We know Macauley’s episode makes some interesting revelations, including a skateboarding accident at a wedding that was the true cause behind the knee injury which mostly ruined his 2017 season.

"There was a skateboard involved, there was also David Moran jumping on my back in a game at some stage, so there were two elements to it."

The loss of his parents (his mother Rosaleen died when he was 12, his father Michael died in 2012) continues to shape his approach to life, the laid-back part of his playing career open, he thinks, to some exaggeration.

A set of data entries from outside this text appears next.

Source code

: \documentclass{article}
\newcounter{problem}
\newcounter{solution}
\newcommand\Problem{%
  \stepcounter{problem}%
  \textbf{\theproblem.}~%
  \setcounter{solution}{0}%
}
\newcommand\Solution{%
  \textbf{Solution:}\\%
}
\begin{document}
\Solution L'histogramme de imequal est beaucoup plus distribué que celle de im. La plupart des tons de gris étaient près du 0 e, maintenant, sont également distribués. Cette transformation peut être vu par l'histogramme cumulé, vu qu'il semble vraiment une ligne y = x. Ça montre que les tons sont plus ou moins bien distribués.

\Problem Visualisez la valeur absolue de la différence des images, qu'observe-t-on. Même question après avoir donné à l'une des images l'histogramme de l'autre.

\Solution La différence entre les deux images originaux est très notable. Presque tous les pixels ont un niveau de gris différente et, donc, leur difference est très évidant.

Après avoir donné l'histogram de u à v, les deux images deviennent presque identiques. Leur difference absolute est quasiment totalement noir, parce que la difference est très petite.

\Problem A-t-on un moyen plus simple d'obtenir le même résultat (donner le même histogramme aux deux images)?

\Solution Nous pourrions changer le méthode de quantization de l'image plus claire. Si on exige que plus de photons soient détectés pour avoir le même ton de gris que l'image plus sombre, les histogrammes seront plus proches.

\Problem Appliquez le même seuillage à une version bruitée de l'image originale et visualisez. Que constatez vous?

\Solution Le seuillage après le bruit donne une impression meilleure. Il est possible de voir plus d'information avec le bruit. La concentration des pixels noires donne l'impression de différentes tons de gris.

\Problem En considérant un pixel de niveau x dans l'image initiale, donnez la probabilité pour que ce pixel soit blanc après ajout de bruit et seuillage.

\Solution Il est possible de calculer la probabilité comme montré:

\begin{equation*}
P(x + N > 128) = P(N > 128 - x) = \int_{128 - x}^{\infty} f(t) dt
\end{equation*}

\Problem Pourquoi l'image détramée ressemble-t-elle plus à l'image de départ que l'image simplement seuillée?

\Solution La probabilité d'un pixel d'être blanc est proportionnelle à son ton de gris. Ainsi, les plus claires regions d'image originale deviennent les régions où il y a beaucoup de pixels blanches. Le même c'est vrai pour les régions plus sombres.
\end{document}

“Yeah, like I see that conflicting view, but anyone who knows me as well will tell you that I can be very intense about things and very competitive, have a huge will to win in a lot of things.

“I’ve seen that conflict in myself at times and I don’t know where I sit on it sometimes . . . I tried my ass off in training. I tried my ass off in between every single training session, so I wasn’t laid back whenever it comes to the physicality part of it. Being a top performer in football and life, that wasn’t something I was laid back about.

“And that is where the contradictions come in about being laid back about football. If I was I laid back about my football I would have done it, I would have walked away a couple of times as you have seen some players do. I didn’t because I was so competitive that I wanted to stick it out.”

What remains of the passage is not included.